Volker M. Lauschke received his Ph.D. from the EMBL and the Combined Faculty of Natural Sciences and Mathematics of the University of Heidelberg in 2013 for his work on tissue patterning using molecular oscillators. In 2014, he moved to Karolinska Institutet (KI) as a MarieCurie fellow to work on the development and characterization of physiological hepatic model systems with the goal to study the molecular basis underlying inter-individual differences in drug response. After 2 years of postdoctoral studies at KI, Volker became Assistant Professor in Liver Function and Regeneration at the Department of Physiology and Pharmacology in 2017.

Life is dynamic
How a single cell develops into a fully functional organism is one of the central questions in biology. During development, patterning of the embryo must be tightly coordinated to changes in its overall size. This phenomenon of maintaining proportionality between developing structures, termed scaling, requires that cells have information about their relative position within a tissue.

In my doctoral studies I developed a primary cell culture assay in which scaling could be observed in an experimentally accessible in vitro context. Using this platform I found that spatial information can be encoded using two molecular oscillators with distinct kinetics. One oscillator is phase-shifted between neighboring cells resulting in gene activity waves sweeping across the tissue; the other is a globally synchronized reference oscillator. A famous analogy to this concept is the solution to the longstanding problem of longitude measurements in navigation. Here, the phase-shift between two clocks, one reference clock set to Greenwich time and one set to local time, was used to decode spatial, i.e. longitude coordinates.
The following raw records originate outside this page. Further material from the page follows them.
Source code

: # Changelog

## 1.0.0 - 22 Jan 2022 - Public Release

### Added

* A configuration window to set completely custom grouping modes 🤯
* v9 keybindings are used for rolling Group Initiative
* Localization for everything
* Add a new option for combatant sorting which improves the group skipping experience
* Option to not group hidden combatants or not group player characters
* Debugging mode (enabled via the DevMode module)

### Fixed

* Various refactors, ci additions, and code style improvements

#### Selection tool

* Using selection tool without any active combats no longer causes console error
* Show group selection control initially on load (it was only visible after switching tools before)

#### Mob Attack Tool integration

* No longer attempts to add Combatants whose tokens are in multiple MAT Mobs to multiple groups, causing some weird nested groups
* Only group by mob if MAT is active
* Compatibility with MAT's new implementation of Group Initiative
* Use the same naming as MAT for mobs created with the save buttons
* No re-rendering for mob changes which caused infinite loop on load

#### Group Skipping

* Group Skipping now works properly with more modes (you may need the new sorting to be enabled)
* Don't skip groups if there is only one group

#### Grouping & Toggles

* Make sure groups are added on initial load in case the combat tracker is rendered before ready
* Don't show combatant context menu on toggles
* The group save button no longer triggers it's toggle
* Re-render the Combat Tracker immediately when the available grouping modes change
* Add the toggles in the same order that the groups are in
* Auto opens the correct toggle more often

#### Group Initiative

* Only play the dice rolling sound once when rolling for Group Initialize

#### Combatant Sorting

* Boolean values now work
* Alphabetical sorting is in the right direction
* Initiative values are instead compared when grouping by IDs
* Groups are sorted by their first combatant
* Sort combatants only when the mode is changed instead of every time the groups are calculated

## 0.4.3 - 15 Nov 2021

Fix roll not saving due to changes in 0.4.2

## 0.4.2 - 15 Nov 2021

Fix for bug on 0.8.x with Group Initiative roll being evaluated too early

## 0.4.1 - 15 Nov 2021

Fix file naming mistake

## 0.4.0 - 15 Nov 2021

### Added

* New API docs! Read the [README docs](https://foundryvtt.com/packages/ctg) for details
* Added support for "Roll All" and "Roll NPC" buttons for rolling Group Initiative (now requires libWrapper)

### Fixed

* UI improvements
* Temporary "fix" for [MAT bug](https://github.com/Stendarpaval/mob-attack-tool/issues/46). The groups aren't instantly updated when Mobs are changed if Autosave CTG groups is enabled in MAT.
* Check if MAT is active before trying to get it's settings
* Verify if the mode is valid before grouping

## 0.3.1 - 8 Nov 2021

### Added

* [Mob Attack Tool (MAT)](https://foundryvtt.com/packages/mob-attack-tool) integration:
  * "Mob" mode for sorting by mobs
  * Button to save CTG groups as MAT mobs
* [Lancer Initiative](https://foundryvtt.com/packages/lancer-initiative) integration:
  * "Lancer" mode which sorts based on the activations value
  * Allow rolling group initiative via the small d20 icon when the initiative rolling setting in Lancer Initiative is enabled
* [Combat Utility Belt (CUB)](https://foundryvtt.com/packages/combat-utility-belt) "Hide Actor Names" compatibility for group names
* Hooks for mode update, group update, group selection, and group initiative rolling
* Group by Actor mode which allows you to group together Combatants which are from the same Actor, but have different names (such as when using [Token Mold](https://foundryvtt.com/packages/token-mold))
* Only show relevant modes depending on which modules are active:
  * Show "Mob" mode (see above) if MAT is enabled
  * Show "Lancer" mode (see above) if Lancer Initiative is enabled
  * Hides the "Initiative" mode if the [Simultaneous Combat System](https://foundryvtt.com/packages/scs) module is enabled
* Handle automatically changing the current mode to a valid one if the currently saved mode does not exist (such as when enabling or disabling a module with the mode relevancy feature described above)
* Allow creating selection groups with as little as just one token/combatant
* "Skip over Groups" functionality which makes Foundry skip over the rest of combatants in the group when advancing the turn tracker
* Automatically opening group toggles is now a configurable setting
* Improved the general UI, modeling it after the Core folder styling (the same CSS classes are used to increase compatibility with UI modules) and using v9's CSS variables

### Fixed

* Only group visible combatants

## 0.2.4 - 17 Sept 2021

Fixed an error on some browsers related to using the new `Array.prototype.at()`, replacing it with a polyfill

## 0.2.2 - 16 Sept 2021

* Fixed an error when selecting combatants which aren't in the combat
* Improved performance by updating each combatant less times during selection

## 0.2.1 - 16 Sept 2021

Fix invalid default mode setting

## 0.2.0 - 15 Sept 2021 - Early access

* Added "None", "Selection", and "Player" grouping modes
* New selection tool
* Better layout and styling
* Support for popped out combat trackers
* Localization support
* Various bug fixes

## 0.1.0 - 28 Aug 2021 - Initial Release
These findings, published in Nature and distinguished as a Research Highlight in Nature Genetics and with a dedicated News and Views report in Nature, prompted a change in perspective as they revealed a conceptually distinct mechanism for positional information and scaling that utilizes phase-shifted oscillators to directly and naturally encode spatial cues in a biological system.

Recapitulating complex physiological processes in vitro

The liver has a unique regenerative capacity that is tightly linked to the capability of hepatocytes to rapidly respond to various signaling molecules or changes in environment. Whereas hepatocytes are functionally highly specialized and do not divide under homeostatic conditions, upon liver damage, they transiently lose expression of key hepatic genes and dedifferentiate into fetal-like progenitor cells, which enter the cell cycle to regenerate the damaged tissue. Once cells sufficiently proliferated, they redifferentiate again into mature, fully functional hepatocytes.

In my postdoctoral studies as a Marie Curie fellow, I have applied my knowledge in ex vivo primary cell culture systems and cellular signaling to contribute to the development of a 3D spheroid culture system for primary human hepatocytes in which cells remain viable and functionally stable for multiple weeks. Strikingly, in this system cells first lose their hepatic characteristics during the initial aggregation phase but regain them after spheroids formed, providing an ideal ex vivo experimental paradigm to study the full spectrum of differentiation state changes that occur in vivo during liver regeneration.

My research group tries to elucidate the mechanistic underpinnings that grant hepatocytes their unique plasticity. To this end, we employ a multidisciplinary approach combining integrative multi-dimensional omics analyses for hypothesis generation with targeted experiments in vitro and in vivo to functionally test interesting findings. In addition, we aspire to utilize the obtained knowledge to develop approaches to generate functional hepatocytes in vitro that can be utilized for autologous transplantation purposes.

 

I am deeply grateful to have been granted the Malin och Lennart Philipson Award 2017. During my predoctoral studies I had the pleasure to experience the inclusive, approachable and open-minded spirit that he managed to evoke at EMBL and which coined so many scientists throughout Europe and worldwide, including myself. I feel honored to receive a prize in Lennart’s name and will strive to contribute to the dissemination of his scientific leadership philosophy.